Su amigo Valentino Bompiani la llamaba la dea stanca, pero esa ‘diosa cansada’ se describió a sí misma —con ocasión de su primera exposición, realizada en 1989 en la Universidad de São Paulo— como «estalinista y antifeminista», haciendo honor a sus convicciones políticas y al hecho de que en Brasil jamás se había sentido discriminada como mujer. Antes de instalarse allí en 1946, Lina Bo se había formado en Roma con arquitectos tradicionalistas como Giovannoni y fascistas como Piacentini, y tras graduarse en 1939 perteneció en Milán al círculo de Gio Ponti, el arquitecto, diseñador y editor de Domus que por entonces estaba cercano a Mussolini, lo mismo que su futuro marido, el periodista y marchante Pietro Maria Bardi, de manera que su alineamiento con el Partido Comunista sólo puede explicarse desde una radical libertad individual. En Brasil, esa independencia personal la alejaría de Lucio Costa y Óscar Niemeyer, censurando temprana y ásperamente la Brasilia conformada por ambos, y eligiendo un itinerario creativo abiertamente divergente de la modernidad tropical consagrada por el MoMA en la muestra Brazil Builds de 1943.
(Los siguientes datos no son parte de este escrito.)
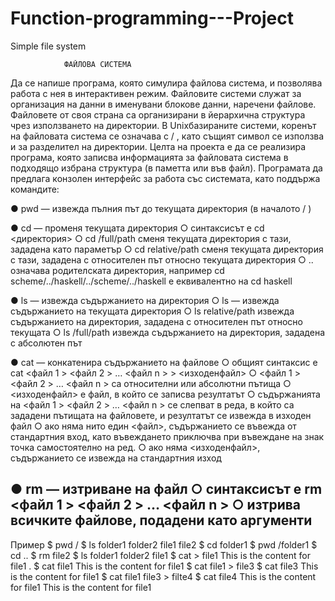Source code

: # Function-programming---Project
Simple file system

                ФАЙЛОВА СИСТЕМА
Да се напише програма, която симулира файлова система, и позволява работа с нея в
интерактивен режим.
Файловите системи служат за организация на данни в именувани блокове данни,
наречени файлове. Файловете от своя страна са организирани в йерархична структура
чрез използването на директории. В Unixбазираните
системи, коренът на файловата система се означава с / , като същият символ се използва и за разделител на директории.
Целта на проекта е да се реализира програма, която записва информацията за
файловата система в подходящо избрана структура (в паметта или във файл).
Програмата да предлага конзолен интерфейс за работа със системата, като поддържа
командите:

● pwd — извежда пълния път до текущата директория (в началото / )

● cd — променя текущата директория
○ синтаксисът е cd <директория>
○ cd /full/path сменя текущата директория с тази, зададена като
параметър
○ cd relative/path сменя текущата директория с тази, зададена с
относителен път относно текущата директория
○ .. означава родителската директория, например cd
scheme/../haskell/../scheme/../haskell е еквивалентно на cd
haskell

● ls — извежда съдържанието на директория
○ ls — извежда съдържанието на текущата директория
○ ls relative/path извежда съдържанието на директория, зададена с
относителен път относно текущата
○ ls /full/path извежда съдържанието на директория, зададена с
абсолютен път

● cat — конкатенира съдържанието на файлове
○ общият синтаксис е cat <файл 1 > <файл 2 > … <файл n > > <изходенфайл>
○ <файл 1 > <файл 2 > … <файл n > са относителни или абсолютни пътища
○ <изходенфайл> е файл, в който се записва резултатът
○ съдържанията на <файл 1 > <файл 2 > … <файл n > се слепват в реда, в който са
зададени пътищата на файловете, и резултатът се извежда в изходен файл
○ ако няма нито един <файл>, съдържанието се въвежда от стандартния вход,
като въвеждането приключва при въвеждане на знак точка самостоятелно на
ред.
○ ако няма <изходенфайл>,
съдържанието се извежда на стандартния изход

● rm — изтриване на файл
○ синтаксисът е rm <файл 1 > <файл 2 > … <файл n >
○ изтрива всичките файлове, подадени като аргументи
----------------------------------------------------------------------------
Пример
$ pwd
/
$ ls
folder1 folder2 file1 file2
$ cd folder1
$ pwd
/folder1
$ cd ..
$ rm file2
$ ls
folder1 folder2 file1
$ cat > file1
This is the content for file1
.
$ cat file1
This is the content for file1
$ cat file1 > file3
$ cat file3
This is the content for file1
$ cat file1 file3 > filte4
$ cat file4
This is the content for file1
This is the content for file1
Así, su Casa de Vidro de 1951, más próxima a las casas californianas de la época que a las canónicas de Mies o Johnson, y cuya extensión con un ala convencional para la servidumbre ha sido comparada por Barry Bergdoll con las obras de hibridación entre lo moderno y lo vernáculo realizadas antes por otro emigrante en São Paulo, Bernard Rudofsky; así también su Museo de Arte de São Paulo, de 1957-1968, en sintonía con Vilanova Artigas o el más joven Paulo Mendes da Rocha, su obra más ‘paulista’ en la audacia estructural, la revolución del modelo expositivo y la generosa creación de un gran ámbito público; y así por último en su mejor obra, el SESC Pompeia, de 1977-1982, una fábrica obsoleta construida en 1938 con una estructura prefabricada de hormigón de violenta belleza industrial que Lina decidió no demoler para transformar sus volúmenes en un centro cívico que consigue amalgamar la cultura con la vida cotidiana. Si en la visita la casa ofrece menos de lo que promete y el MASP exactamente lo que se espera, la experiencia del SESC es tan fértil y emocionante que supera cualquier expectativa, explicando bien las razones últimas del actual fervor por Achillina di Enrico Bo, que el mundo ya conoce simplemente como Lina.